Within the records, find every line that includes the word "https" and copy it.

** Opening RECORDS SHOWN block **

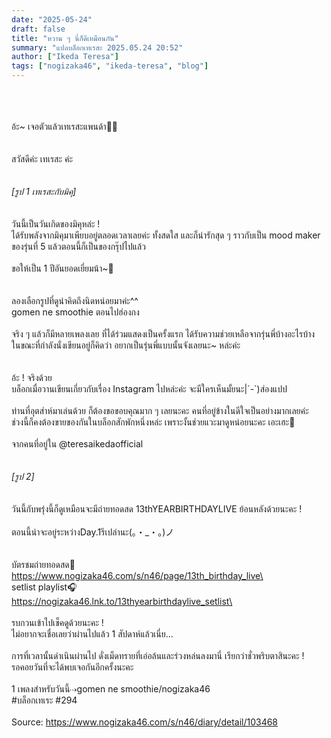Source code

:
 ```yaml
---
date: "2025-05-24"
draft: false
title: "หวาน ๆ นี่ก็ดีเหมือนกัน"
summary: "แปลบล็อกเทเรสะ 2025.05.24 20:52"
author: ["Ikeda Teresa"]
tags: ["nogizaka46", "ikeda-teresa", "blog"]
---
```


\
\
\
อ้ะ~ เจอตัวแล้วเทเรสะแพนด้า🍧🥄\
\
\
สวัสดีค่ะ เทเรสะ ค่ะ\
\
\
_[รูป 1 เทเรสะกับมิคุ]_\
\
\
วันนี้เป็นวันเกิดของมิคุหล่ะ !\
ได้รับพลังจากมิคุมาเพียบอยู่ตลอดเวลาเลยค่ะ ทั้งสดใส และก็น่ารักสุด ๆ ราวกับเป็น mood maker ของรุ่นที่ 5 แล้วตอนนี้ก็เป็นของกรุ๊ปไปแล้ว\
\
ขอให้เป็น 1 ปีอันยอดเยี่ยมน้า~🎂\
\
\
ลองเลือกรูปที่ดูน่าคิดถึงนิดหน่อยมาค่ะ^^\
gomen ne smoothie ตอนไปฮ่องกง\
\
จริง ๆ แล้วก็มีหลายเพลงเลย ที่ได้ร่วมแสดงเป็นครั้งแรก ได้รับความช่วยเหลือจากรุ่นพี่บ้างอะไรบ้าง\
ในขณะที่กำลังนั่งเขียนอยู่ก็คิดว่า อยากเป็นรุ่นพี่แบบนั้นจังเลยนะ~ หล่ะค่ะ\
\
\
อ้ะ ! จริงด้วย\
บล็อกเมื่อวานเขียนเกี่ยวกับเรื่อง Instagram ไปหล่ะค่ะ จะมีใครเห็นมั้ยนะ|´-`)ส่องแปป\
\
ท่านที่อุตส่าห์มาเล่นด้วย ก็ต้องขอขอบคุณมาก ๆ เลยนะคะ คนที่อยู่ข้างในดีใจเป็นอย่างมากเลยค่ะ\
ช่วงนี้ก็คงต้องขายของกันในบล็อกสักพักหนึ่งหล่ะ เพราะงั้นช่วยแวะมาดูหน่อยนะคะ เอะเฮะ🤭\
\
จากคนที่อยู่ใน @teresaikedaofficial\
\
\
_[รูป 2]_\
\
\
วันนี้กับพรุ่งนี้ก็ดูเหมือนจะมีถ่ายทอดสด 13thYEARBIRTHDAYLIVE ย้อนหลังด้วยนะคะ !\
\
ตอนนี้น่าจะอยู่ระหว่างDay.1รึเปล่านะ(。・_・。)ノ\
\
\
บัตรชมถ่ายทอดสด🎫\
https://www.nogizaka46.com/s/n46/page/13th_birthday_live\
\
setlist playlist🎧\
https://nogizaka46.lnk.to/13thyearbirthdaylive_setlist\
\
\
รบกวนเข้าไปเช็คดูด้วยนะคะ !\
ไม่อยากจะเชื่อเลยว่าผ่านไปแล้ว 1 สัปดาห์แล้วเนี่ย...\
\
การที่เวลานั้นดำเนินผ่านไป ดั่งเม็ดทรายที่เอ่อล้นและร่วงหล่นลงมานี่ เรียกว่าชั่วพริบตาสินะคะ !\
รอคอยวันที่จะได้พบเจอกันอีกครั้งนะคะ\
\
1 เพลงสำหรับวันนี้⇢gomen ne smoothie/nogizaka46\
#บล็อกเทเระ #294\
\
Source: https://www.nogizaka46.com/s/n46/diary/detail/103468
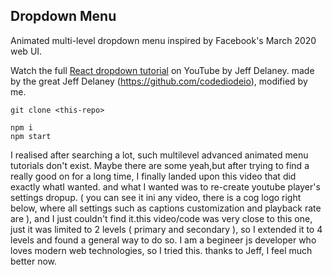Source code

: ## Dropdown Menu 

Animated multi-level dropdown menu inspired by Facebook's March 2020 web UI. 

Watch the full [React dropdown tutorial](https://youtu.be/IF6k0uZuypA) on YouTube by Jeff Delaney. 
made by the great Jeff Delaney (https://github.com/codediodeio), modified by me.

```
git clone <this-repo>

npm i
npm start
```


I realised after searching a lot, such multilevel advanced animated menu tutorials don't exist. Maybe there are some yeah,but after trying to find a really good on for a long time, I finally landed upon this video that did exactly whatI wanted. and what I wanted was to re-create youtube player's settings dropup. ( you can see it ini any video, there is a cog logo right below, where all settings such as captions customization and playback rate are ), and I just couldn't find it.this video/code was very close to this one, just it was limited to 2 levels ( primary and secondary ), so I extended it to 4 levels and found a general way to do so. I am a begineer js developer who loves modern web technologies, so I tried this. thanks to Jeff, I feel much better now.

** Closing RECORDS SHOWN block **

ANSWER FOR THIS EXERCISE:
https://www.nogizaka46.com/s/n46/page/13th_birthday_live\
https://nogizaka46.lnk.to/13thyearbirthdaylive_setlist\
Source: https://www.nogizaka46.com/s/n46/diary/detail/103468
Watch the full [React dropdown tutorial](https://youtu.be/IF6k0uZuypA) on YouTube by Jeff Delaney. 
made by the great Jeff Delaney (https://github.com/codediodeio), modified by me.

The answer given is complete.